▸ **Exercise requirements**: Copy, from the data below, every line that has "providers" in it.

Provided material START

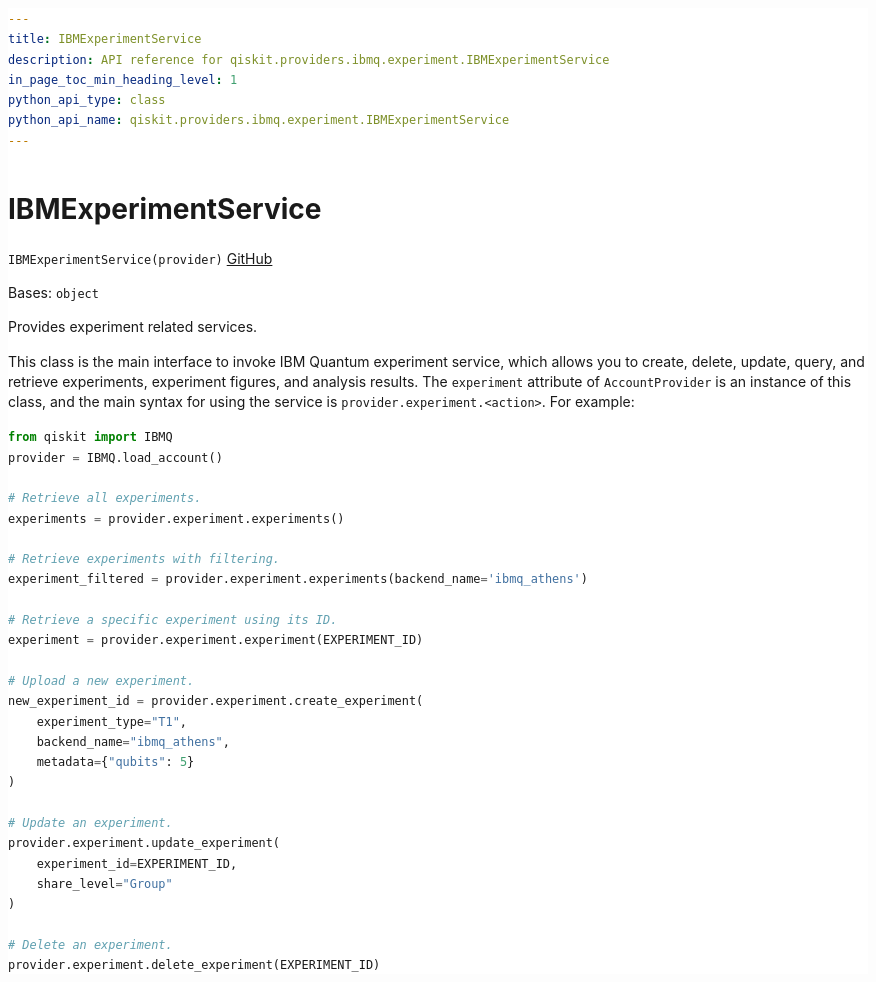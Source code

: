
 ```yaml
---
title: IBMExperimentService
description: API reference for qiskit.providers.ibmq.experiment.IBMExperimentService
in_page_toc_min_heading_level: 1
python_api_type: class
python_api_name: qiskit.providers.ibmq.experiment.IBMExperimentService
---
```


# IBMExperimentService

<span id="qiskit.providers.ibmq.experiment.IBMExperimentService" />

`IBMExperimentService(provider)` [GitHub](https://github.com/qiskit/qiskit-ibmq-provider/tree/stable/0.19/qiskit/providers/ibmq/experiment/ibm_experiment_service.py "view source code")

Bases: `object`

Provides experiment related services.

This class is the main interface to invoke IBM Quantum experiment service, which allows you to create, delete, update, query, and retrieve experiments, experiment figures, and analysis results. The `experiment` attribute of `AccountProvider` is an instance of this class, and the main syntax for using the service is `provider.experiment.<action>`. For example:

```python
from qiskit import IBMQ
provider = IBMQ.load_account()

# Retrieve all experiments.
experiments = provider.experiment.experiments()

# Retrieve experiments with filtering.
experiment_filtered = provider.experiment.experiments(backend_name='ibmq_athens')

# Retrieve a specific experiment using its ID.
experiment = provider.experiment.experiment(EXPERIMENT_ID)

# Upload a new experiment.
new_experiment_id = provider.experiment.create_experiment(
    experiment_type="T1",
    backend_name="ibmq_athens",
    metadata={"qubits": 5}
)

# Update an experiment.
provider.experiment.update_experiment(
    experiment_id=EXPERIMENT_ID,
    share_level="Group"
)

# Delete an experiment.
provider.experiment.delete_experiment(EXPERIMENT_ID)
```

Provided material END

▸ **Solution to this task**:
description: API reference for qiskit.providers.ibmq.experiment.IBMExperimentService
python_api_name: qiskit.providers.ibmq.experiment.IBMExperimentService
<span id="qiskit.providers.ibmq.experiment.IBMExperimentService" />
`IBMExperimentService(provider)` [GitHub](https://github.com/qiskit/qiskit-ibmq-provider/tree/stable/0.19/qiskit/providers/ibmq/experiment/ibm_experiment_service.py "view source code")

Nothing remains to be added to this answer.